[Stored items]
┄┄┄┄┄┄┄┄┄┄┄┄┄┄┄┄┄┄┄┄
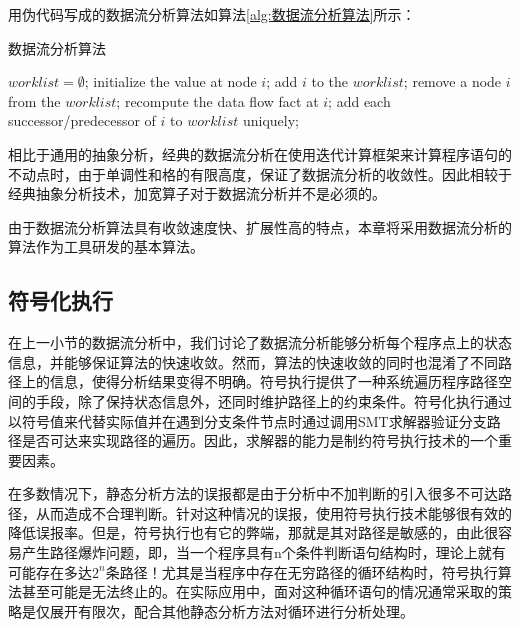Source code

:  用伪代码写成的数据流分析算法\cite{cooper2004iterative}如算法\ref{alg:数据流分析算法}所示：
 
 \begin{algorithm}[H]
 	\caption{数据流分析算法}
 	\label{alg:数据流分析算法}
 	\begin{algorithmic}[1]
 		
 		\State $ worklist = \emptyset $;
 		\State initialize the value at node $ i $;
 		\State add $ i $ to the $ worklist $;
 		\EndFor
 		\State remove a node $ i $ from the $ worklist $;
 		\State recompute the data flow fact at $ i $;
 		\State add each successor/predecessor of $ i $ to $ worklist $ uniquely;
 		\EndIf
 		\EndWhile
 		\EndProcedure
 		
 	\end{algorithmic}
 \end{algorithm}
 
 相比于通用的抽象分析，经典的数据流分析在使用迭代计算框架来计算程序语句的不动点时，由于单调性和格的有限高度，保证了数据流分析的收敛性。因此相较于经典抽象分析技术，加宽算子对于数据流分析并不是必须的。
 
 由于数据流分析算法具有收敛速度快、扩展性高的特点，本章将采用数据流分析的算法作为工具研发的基本算法。
 
 \subsection{符号化执行}
 
 在上一小节的数据流分析中，我们讨论了数据流分析能够分析每个程序点上的状态信息，并能够保证算法的快速收敛。然而，算法的快速收敛的同时也混淆了不同路径上的信息，使得分析结果变得不明确。符号执行\cite{clarke1976system, king1976symbolic}提供了一种系统遍历程序路径空间的手段，除了保持状态信息外，还同时维护路径上的约束条件。符号化执行通过以符号值来代替实际值并在遇到分支条件节点时通过调用SMT求解器\cite{de2008z3}验证分支路径是否可达来实现路径的遍历。因此，求解器的能力是制约符号执行技术的一个重要因素。
 
 在多数情况下，静态分析方法的误报都是由于分析中不加判断的引入很多不可达路径，从而造成不合理判断。针对这种情况的误报，使用符号执行技术能够很有效的降低误报率。但是，符号执行也有它的弊端，那就是其对路径是敏感的，由此很容易产生路径爆炸问题，即，当一个程序具有n个条件判断语句结构时，理论上就有可能存在多达$ 2^n $条路径！尤其是当程序中存在无穷路径的循环结构时，符号执行算法甚至可能是无法终止的。在实际应用中，面对这种循环语句的情况通常采取的策略是仅展开有限次，配合其他静态分析方法对循环进行分析处理。
 
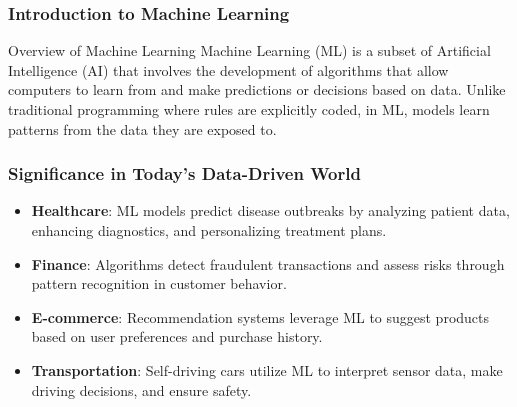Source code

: \documentclass[aspectratio=169]{beamer}
\begin{document}
\frame{\titlepage}

\begin{frame}[fragile]
    \frametitle{Introduction to Machine Learning}
    \begin{block}{Overview of Machine Learning}
        Machine Learning (ML) is a subset of Artificial Intelligence (AI) that involves the development of algorithms that allow computers to learn from and make predictions or decisions based on data. Unlike traditional programming where rules are explicitly coded, in ML, models learn patterns from the data they are exposed to.
    \end{block}
\end{frame}

\begin{frame}[fragile]
    \frametitle{Significance in Today's Data-Driven World}
    \begin{itemize}
        \item \textbf{Healthcare}: 
            ML models predict disease outbreaks by analyzing patient data, enhancing diagnostics, and personalizing treatment plans.
        \item \textbf{Finance}: 
            Algorithms detect fraudulent transactions and assess risks through pattern recognition in customer behavior.
        \item \textbf{E-commerce}: 
            Recommendation systems leverage ML to suggest products based on user preferences and purchase history.
        \item \textbf{Transportation}: 
            Self-driving cars utilize ML to interpret sensor data, make driving decisions, and ensure safety.
    \end{itemize}
\end{frame}
\end{document}
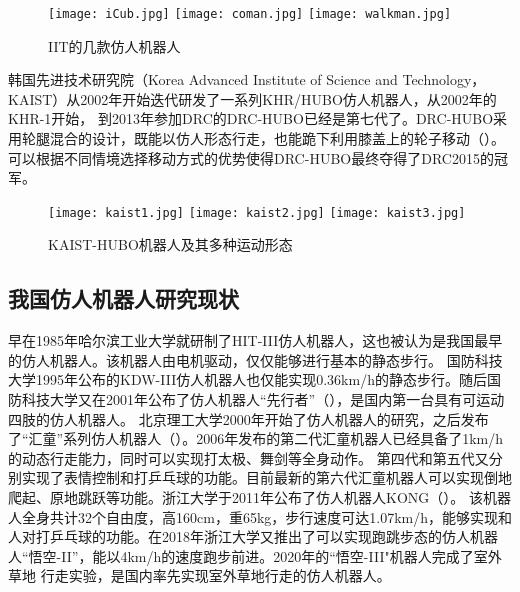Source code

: \begin{figure}[htbp]
    \centering
        {%
            \texttt{[image: iCub.jpg]}}
        {%
            \texttt{[image: coman.jpg]}}
        {%
            \texttt{[image: walkman.jpg]}}            
    \caption{IIT的几款仿人机器人\label{fig:iit_biped}}
\end{figure}
韩国先进技术研究院（Korea Advanced Institute of Science and Technology，KAIST）从2002年开始迭代研发了一系列KHR/HUBO仿人机器人，从2002年的KHR-1开始，
到2013年参加DRC的DRC-HUBO已经是第七代了。DRC-HUBO采用轮腿混合的设计，既能以仿人形态行走，也能跪下利用膝盖上的轮子移动\cite{zucker2015general}（）。
可以根据不同情境选择移动方式的优势使得DRC-HUBO最终夺得了DRC2015的冠军。

\begin{figure}[htbp]
    \centering
    \texttt{[image: kaist1.jpg]}
    \texttt{[image: kaist2.jpg]}
    \texttt{[image: kaist3.jpg]}
    \caption{\label{fig:kaist_hubo}KAIST-HUBO机器人及其多种运动形态}
\end{figure}
\subsection{我国仿人机器人研究现状}
早在1985年哈尔滨工业大学就研制了HIT-III仿人机器人，这也被认为是我国最早的仿人机器人\cite{谢涛2002}。该机器人由电机驱动，仅仅能够进行基本的静态步行。
国防科技大学1995年公布的KDW-III仿人机器人也仅能实现0.36km/h的静态步行。随后国防科技大学又在2001年公布了仿人机器人“先行者”（），是国内第一台具有可运动四肢的仿人机器人。
北京理工大学2000年开始了仿人机器人的研究，之后发布了“汇童”系列仿人机器人（）。2006年发布的第二代汇童机器人已经具备了1km/h的动态行走能力，同时可以实现打太极、舞剑等全身动作。
第四代和第五代又分别实现了表情控制和打乒乓球的功能。目前最新的第六代汇童机器人可以实现倒地爬起、原地跳跃等功能\cite{huang2019historical}。浙江大学于2011年公布了仿人机器人KONG\cite{sun2011balance}（）。
该机器人全身共计32个自由度，高160cm，重65kg，步行速度可达1.07km/h，能够实现和人对打乒乓球的功能。在2018年浙江大学又推出了可以实现跑跳步态的仿人机器人“悟空-II”，能以4km/h的速度跑步前进。2020年的“悟空-III"机器人完成了室外草地
行走实验，是国内率先实现室外草地行走的仿人机器人。

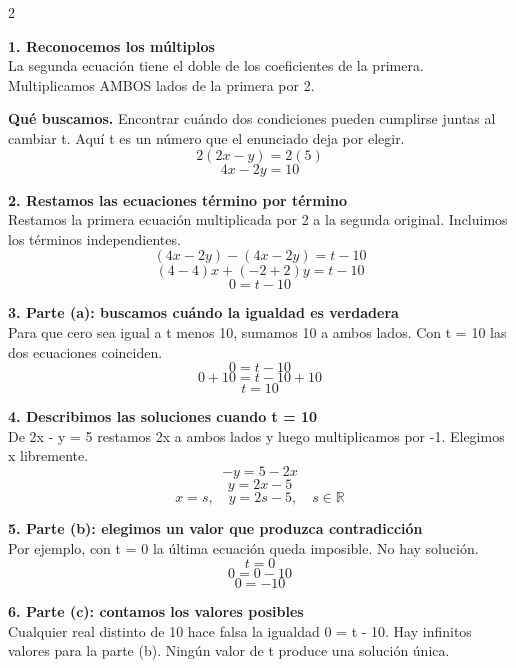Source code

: \documentclass[11pt,a4paper,landscape]{article}
\begin{document}
\begin{multicols*}{2}
\noindent\begin{minipage}{\linewidth}\textbf{1. Reconocemos los múltiplos}\\[2pt]La segunda ecuación tiene el doble de los coeficientes de la primera. Multiplicamos AMBOS lados de la primera por 2.
\par\smallskip\textbf{Qué buscamos.} Encontrar cuándo dos condiciones pueden cumplirse juntas al cambiar t. Aquí t es un número que el enunciado deja por elegir.
\[2(2x-y)=2(5)\]
\[4x-2y=10\]
\end{minipage}\par\medskip
\noindent\begin{minipage}{\linewidth}\textbf{2. Restamos las ecuaciones término por término}\\[2pt]Restamos la primera ecuación multiplicada por 2 a la segunda original. Incluimos los términos independientes.
\[(4x-2y)-(4x-2y)=t-10\]
\[(4-4)x+(-2+2)y=t-10\]
\[0=t-10\]
\end{minipage}\par\medskip
\noindent\begin{minipage}{\linewidth}\textbf{3. Parte (a): buscamos cuándo la igualdad es verdadera}\\[2pt]Para que cero sea igual a t menos 10, sumamos 10 a ambos lados. Con t = 10 las dos ecuaciones coinciden.
\[0=t-10\]
\[0+10=t-10+10\]
\[t=10\]
\end{minipage}\par\medskip
\noindent\begin{minipage}{\linewidth}\textbf{4. Describimos las soluciones cuando t = 10}\\[2pt]De 2x - y = 5 restamos 2x a ambos lados y luego multiplicamos por -1. Elegimos x libremente.
\[-y=5-2x\]
\[y=2x-5\]
\[x=s,\quad y=2s-5,\quad s\in\mathbb{R}\]
\end{minipage}\par\medskip
\noindent\begin{minipage}{\linewidth}\textbf{5. Parte (b): elegimos un valor que produzca contradicción}\\[2pt]Por ejemplo, con t = 0 la última ecuación queda imposible. No hay solución.
\[t=0\]
\[0=0-10\]
\[0=-10\]
\end{minipage}\par\medskip
\noindent\begin{minipage}{\linewidth}\textbf{6. Parte (c): contamos los valores posibles}\\[2pt]Cualquier real distinto de 10 hace falsa la igualdad 0 = t - 10. Hay infinitos valores para la parte (b). Ningún valor de t produce una solución única.

\end{minipage}
\end{multicols*}
\end{document}
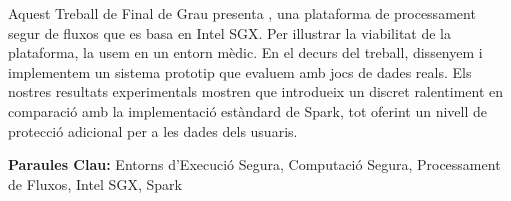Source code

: Aquest Treball de Final de Grau presenta \projName, una plataforma de processament segur de fluxos que es basa en Intel SGX.
Per il{\tiny\raisebox{.9ex}{\textbullet}}lustrar la viabilitat de la plataforma, la usem en un entorn m\`edic.
En el decurs del treball, dissenyem i implementem un sistema prototip que evaluem amb jocs de dades reals.
Els nostres resultats experimentals mostren que \projName introdueix un discret ralentiment en comparaci\'o amb la implementaci\'o est\`andard de Spark, tot oferint un nivell de protecci\'o adicional per a les dades dels usuaris. 

\vspace{0.5cm}

\textbf{Paraules Clau:} Entorns d'Execuci\'o Segura, Computaci\'o Segura, Processament de Fluxos, Intel SGX, Spark

\vfill
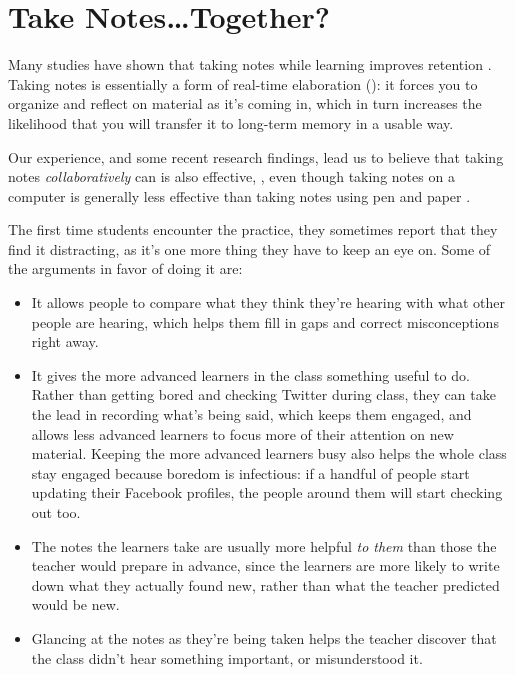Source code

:\section{Take Notes{\ldots}Together?}\label{s:classroom-notetaking}

Many studies have shown that taking notes while learning improves
retention \cite{Aike1975,Boha2011}.  Taking notes is essentially a
form of real-time elaboration (): it
forces you to organize and reflect on material as it's coming in,
which in turn increases the likelihood that you will transfer it to
long-term memory in a usable way.

Our experience, and some recent research findings, lead us to believe
that taking notes \emph{collaboratively} can is also effective,
\cite{Ornd2015,Yang2015}, even though taking notes on a computer is
generally less effective than taking notes using pen and paper
\cite{Muel2014}.

The first time students encounter the practice, they sometimes report
that they find it distracting, as it's one more thing they have to
keep an eye on.  Some of the arguments in favor of doing it are:

\begin{itemize}

  \item
    It allows people to compare what they think they're hearing with
    what other people are hearing, which helps them fill in gaps and
    correct misconceptions right away.

  \item
    It gives the more advanced learners in the class something useful
    to do. Rather than getting bored and checking Twitter during
    class, they can take the lead in recording what's being said,
    which keeps them engaged, and allows less advanced learners to
    focus more of their attention on new material. Keeping the more
    advanced learners busy also helps the whole class stay engaged
    because boredom is infectious: if a handful of people start
    updating their Facebook profiles, the people around them will
    start checking out too.

  \item
    The notes the learners take are usually more helpful \emph{to
      them} than those the teacher would prepare in advance, since the
    learners are more likely to write down what they actually found
    new, rather than what the teacher predicted would be new.

  \item
    Glancing at the notes as they're being taken helps the teacher
    discover that the class didn't hear something important, or
    misunderstood it.

\end{itemize}


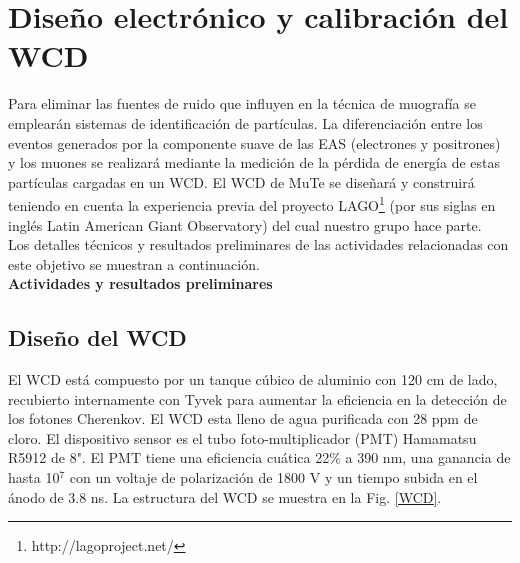 \section{Diseño electrónico y calibración del WCD}

Para eliminar las fuentes de ruido que influyen en la técnica de muografía se emplearán sistemas de identificación de partículas. La diferenciación entre los eventos generados por la componente suave de las EAS (electrones y positrones) y los muones se realizará mediante la medición de la pérdida de energía de estas partículas cargadas en un WCD. El WCD de MuTe se diseñará y construirá teniendo en cuenta la experiencia previa del proyecto LAGO\footnote{http://lagoproject.net/} (por sus siglas en inglés Latin American Giant Observatory) del cual nuestro grupo hace parte.\\

Los detalles técnicos y resultados preliminares de las actividades relacionadas con este objetivo se muestran a continuación.\\

\textbf{Actividades y resultados preliminares}\\

\subsection{Diseño del WCD}

El WCD está compuesto por un tanque cúbico de aluminio con 120 cm de lado, recubierto internamente con Tyvek para aumentar la eficiencia en la detección de los fotones Cherenkov. El WCD esta lleno de agua purificada con 28 ppm de cloro. El dispositivo sensor es el tubo foto-multiplicador (PMT) Hamamatsu R5912 de 8". El PMT tiene una eficiencia cuática 22$\%$ a 390 nm, una ganancia de hasta 10$^7$ con un voltaje de polarización de 1800 V y un tiempo subida en el ánodo de 3.8 ns. La estructura del WCD se muestra en la Fig. \ref{WCD}.\\

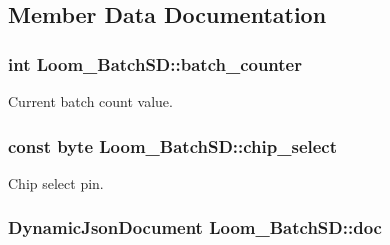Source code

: \subsection{Member Data Documentation}
\subsubsection[{\texorpdfstring{batch\+\_\+counter}{batch_counter}}]{\setlength{\rightskip}{0pt plus 5cm}int Loom\+\_\+\+Batch\+S\+D\+::batch\+\_\+counter\hspace{0.3cm}{\ttfamily [protected]}}\hypertarget{class_loom___batch_s_d_aac325ca5667cd8d81409072f890be678}{}\label{class_loom___batch_s_d_aac325ca5667cd8d81409072f890be678}


Current batch count value. 

\subsubsection[{\texorpdfstring{chip\+\_\+select}{chip_select}}]{\setlength{\rightskip}{0pt plus 5cm}const byte Loom\+\_\+\+Batch\+S\+D\+::chip\+\_\+select\hspace{0.3cm}{\ttfamily [protected]}}\hypertarget{class_loom___batch_s_d_abe9e47bc3e511e89056b2da32f580eed}{}\label{class_loom___batch_s_d_abe9e47bc3e511e89056b2da32f580eed}


Chip select pin. 

\subsubsection[{\texorpdfstring{doc}{doc}}]{\setlength{\rightskip}{0pt plus 5cm}Dynamic\+Json\+Document Loom\+\_\+\+Batch\+S\+D\+::doc\hspace{0.3cm}{\ttfamily [protected]}}\hypertarget{class_loom___batch_s_d_a06ca96fe43ddf77a2f20ca2877be7e85}{}\label{class_loom___batch_s_d_a06ca96fe43ddf77a2f20ca2877be7e85}
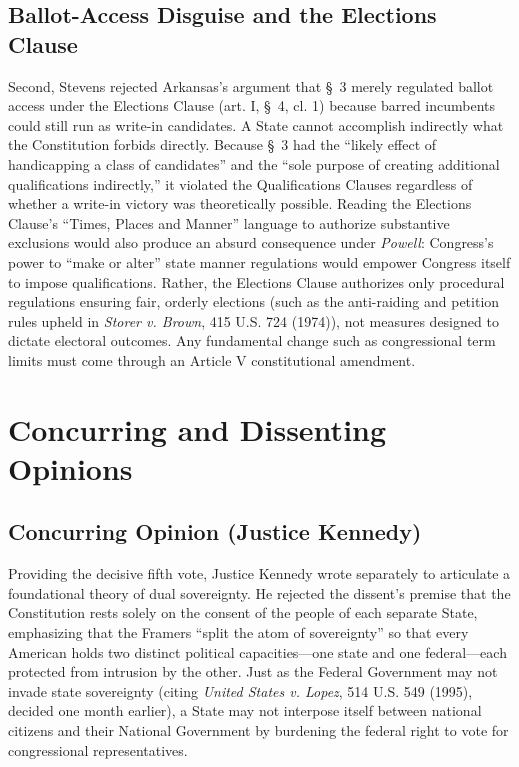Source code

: \documentclass[12pt]{article}
\begin{document}
\subsection{Ballot-Access Disguise and the Elections Clause}
Second, Stevens rejected Arkansas's argument that \S~3 merely regulated ballot access under the Elections Clause (art. I, \S~4, cl. 1) because barred incumbents could still run as write-in candidates. A State cannot accomplish indirectly what the Constitution forbids directly. Because \S~3 had the ``likely effect of handicapping a class of candidates'' and the ``sole purpose of creating additional qualifications indirectly,'' it violated the Qualifications Clauses regardless of whether a write-in victory was theoretically possible. Reading the Elections Clause's ``Times, Places and Manner'' language to authorize substantive exclusions would also produce an absurd consequence under \textit{Powell}: Congress's power to ``make or alter'' state manner regulations would empower Congress itself to impose qualifications. Rather, the Elections Clause authorizes only procedural regulations ensuring fair, orderly elections (such as the anti-raiding and petition rules upheld in \textit{Storer v. Brown}, 415 U.S. 724 (1974)), not measures designed to dictate electoral outcomes. Any fundamental change such as congressional term limits must come through an Article V constitutional amendment.

\section{Concurring and Dissenting Opinions}

\subsection{Concurring Opinion (Justice Kennedy)}
Providing the decisive fifth vote, Justice Kennedy wrote separately to articulate a foundational theory of dual sovereignty. He rejected the dissent's premise that the Constitution rests solely on the consent of the people of each separate State, emphasizing that the Framers ``split the atom of sovereignty'' so that every American holds two distinct political capacities---one state and one federal---each protected from intrusion by the other. Just as the Federal Government may not invade state sovereignty (citing \textit{United States v. Lopez}, 514 U.S. 549 (1995), decided one month earlier), a State may not interpose itself between national citizens and their National Government by burdening the federal right to vote for congressional representatives.
\end{document}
┄┄┄┄┄┄┄┄┄┄┄┄┄┄┄┄┄┄┄┄
▶ WORK ITEM
Copy here each line of the preceding records with "plataforma" in it.

▶ EXERCISE ANSWER
: Aquest Treball de Final de Grau presenta \projName, una plataforma de processament segur de fluxos que es basa en Intel SGX.
Per il{\tiny\raisebox{.9ex}{\textbullet}}lustrar la viabilitat de la plataforma, la usem en un entorn m\`edic.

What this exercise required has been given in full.